Transit workers vote 99 per cent in favour of strike mandate

In an all-day vote held on October 10, transit workers voted 99 per cent in favour of implementing a strike mandate.

The strike vote comes after bargaining for a new collective agreement between Unifor, the union that represents more than 5,000 shuttle, SeaBus and maintenance workers, and Coast Mountain Bus Company, a TransLink subsidiary, broke off on October 3.

Under the BC Labour Relations Code, the strike mandate will be in effect for 90 days. If needed, the union will provide a 72-hour strike notice. So far the notice has not been given and service has not been disrupted.

UBC also posted a notice on their website clarifying that strike activity has not yet taken place and the union employees must give 72-hours' notice beforehand.

“It is important to note that although the union has voted in favour of strike action, actual strike activity cannot occur until the union provides 72-hours’ notice to their employer, TransLink,” reads the statement.

The notice also confirms that if strike activity does take place, classes and normal university operations will continue as planned.

Since the implementation of the last collective agreement, TransLink has seen record ridership which has led to frequent overcrowding.

Union employees have been working without a contract since March 31 of this year. Some of the key negotiation items included wages, benefits and working conditions, especially break times in between trips.

“The system overload is impacting breaks and recovery time in between trips as drivers struggle to maintain service,” said Unifor Western Regional Director Gavin McGarrigle in a media release. “The end result is overworked drivers and that’s a serious safety issue that must be dealt with at the table.”

Negotiations between Unifor and Coast Mountain are scheduled to resume on October 15, where decisions about the next steps will be made.

According to Unifor Local 111 President Balbir Mann the strike possibility is not being taken lightly by transit workers.

“We will continue to negotiate in good faith but we are prepared to take action if it proves necessary to obtain a fair contract that will allow our members to continue to deliver award-winning service to the public,” Mann said.

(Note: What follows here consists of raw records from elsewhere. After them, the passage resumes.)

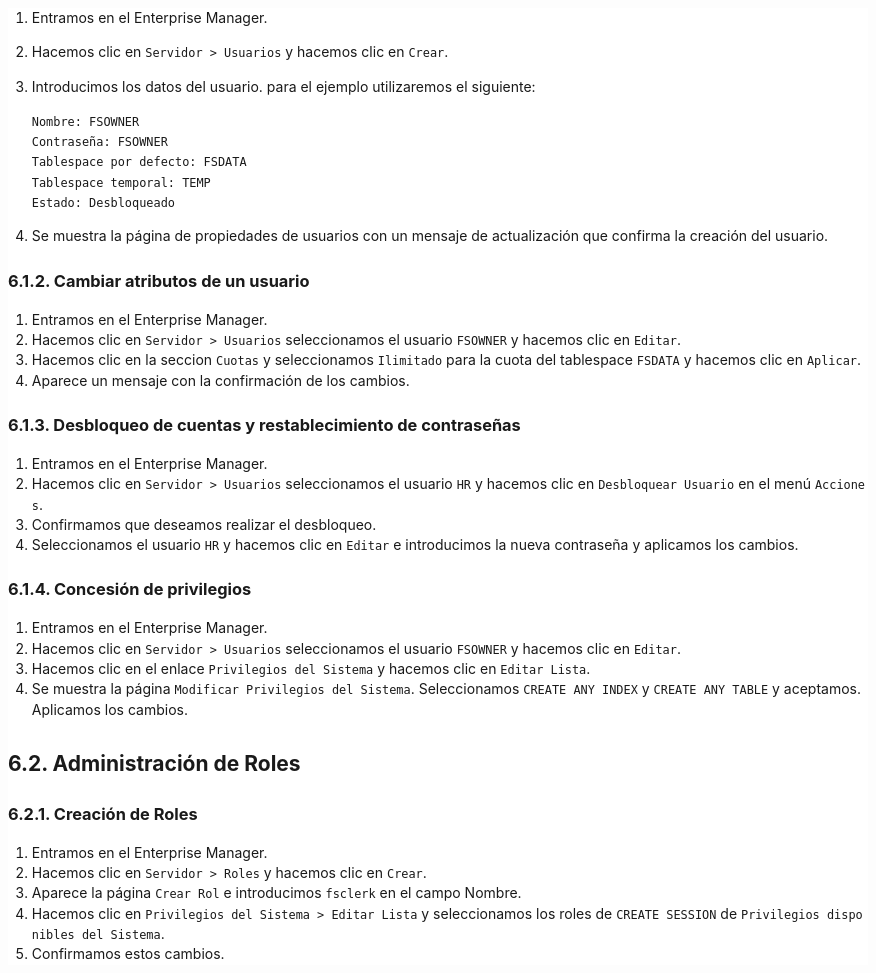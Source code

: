 1. Entramos en el Enterprise Manager.
2. Hacemos clic en `Servidor > Usuarios` y hacemos clic en `Crear`.
3. Introducimos los datos del usuario. para el ejemplo utilizaremos el siguiente:

    ```
    Nombre: FSOWNER
    Contraseña: FSOWNER
    Tablespace por defecto: FSDATA
    Tablespace temporal: TEMP
    Estado: Desbloqueado
    ```
4. Se muestra la página de propiedades de usuarios con un mensaje de actualización que confirma la creación del usuario.

### 6.1.2. Cambiar atributos de un usuario

1. Entramos en el Enterprise Manager.
2. Hacemos clic en `Servidor > Usuarios` seleccionamos el usuario `FSOWNER` y hacemos clic en `Editar`.
3. Hacemos clic en la seccion `Cuotas` y seleccionamos `Ilimitado` para la cuota del tablespace `FSDATA` y hacemos clic en `Aplicar`.
4. Aparece un mensaje con la confirmación de los cambios.

### 6.1.3. Desbloqueo de cuentas y restablecimiento de contraseñas

1. Entramos en el Enterprise Manager.
2. Hacemos clic en `Servidor > Usuarios` seleccionamos el usuario `HR` y hacemos clic en `Desbloquear Usuario` en el menú `Acciones`.
3. Confirmamos que deseamos realizar el desbloqueo.
4. Seleccionamos el usuario `HR` y hacemos clic en `Editar` e introducimos la nueva contraseña y aplicamos los cambios.

### 6.1.4. Concesión de privilegios

1. Entramos en el Enterprise Manager.
2. Hacemos clic en `Servidor > Usuarios` seleccionamos el usuario `FSOWNER` y hacemos clic en `Editar`.
3. Hacemos clic en el enlace `Privilegios del Sistema` y hacemos clic en `Editar Lista`.
4. Se muestra la página `Modificar Privilegios del Sistema`. Seleccionamos `CREATE ANY INDEX` y `CREATE ANY TABLE` y aceptamos. Aplicamos los cambios.

## 6.2. Administración de Roles

### 6.2.1. Creación de Roles

1. Entramos en el Enterprise Manager.
2. Hacemos clic en `Servidor > Roles` y hacemos clic en `Crear`.
3. Aparece la página `Crear Rol` e introducimos `fsclerk` en el campo Nombre.
4. Hacemos clic en `Privilegios del Sistema > Editar Lista` y seleccionamos los roles de `CREATE SESSION` de `Privilegios disponibles del Sistema`.
5. Confirmamos estos cambios.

In a previous written statement to The Ubyssey, Matthew Ramsey, UBC media relations’ director of university affairs, confirmed that UBC would be unable to provide commuter students, faculty and staff with alternative transportation to campus should the strike mandate take effect. This is due to financial, logistical and labour constraints.

“We know many in our community rely on public transit to get to and from the Vancouver campus and we appreciate a potential service disruption is of concern,” reads the statement from October 7.

“We would instead encourage anyone affected by a potential service disruption, and those who are able, to seek out friends and colleagues and consider carpooling or cycling to and from campus.”

2001 marked the last time that transit workers went on strike. The strike lasted for nearly four months until the provincial government passed legislation to force the employees back to work.

This is an evolving story and more information will be added as it becomes available.

This article has been updated to include a statement from UBC.